SUPPLIED RECORDS: Begin

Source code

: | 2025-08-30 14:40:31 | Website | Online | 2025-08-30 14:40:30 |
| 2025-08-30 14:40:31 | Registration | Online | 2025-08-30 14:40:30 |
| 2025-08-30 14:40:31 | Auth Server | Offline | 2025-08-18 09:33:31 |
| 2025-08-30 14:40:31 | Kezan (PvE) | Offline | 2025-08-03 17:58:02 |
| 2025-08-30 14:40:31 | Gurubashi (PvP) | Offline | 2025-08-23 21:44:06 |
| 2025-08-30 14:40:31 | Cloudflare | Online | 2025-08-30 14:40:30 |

SUPPLIED RECORDS: End

[WHAT YOU HAVE TO DO] Retype every record without alteration.

[TASK RESULT]
Source code

: | 2025-08-30 14:40:31 | Website | Online | 2025-08-30 14:40:30 |
| 2025-08-30 14:40:31 | Registration | Online | 2025-08-30 14:40:30 |
| 2025-08-30 14:40:31 | Auth Server | Offline | 2025-08-18 09:33:31 |
| 2025-08-30 14:40:31 | Kezan (PvE) | Offline | 2025-08-03 17:58:02 |
| 2025-08-30 14:40:31 | Gurubashi (PvP) | Offline | 2025-08-23 21:44:06 |
| 2025-08-30 14:40:31 | Cloudflare | Online | 2025-08-30 14:40:30 |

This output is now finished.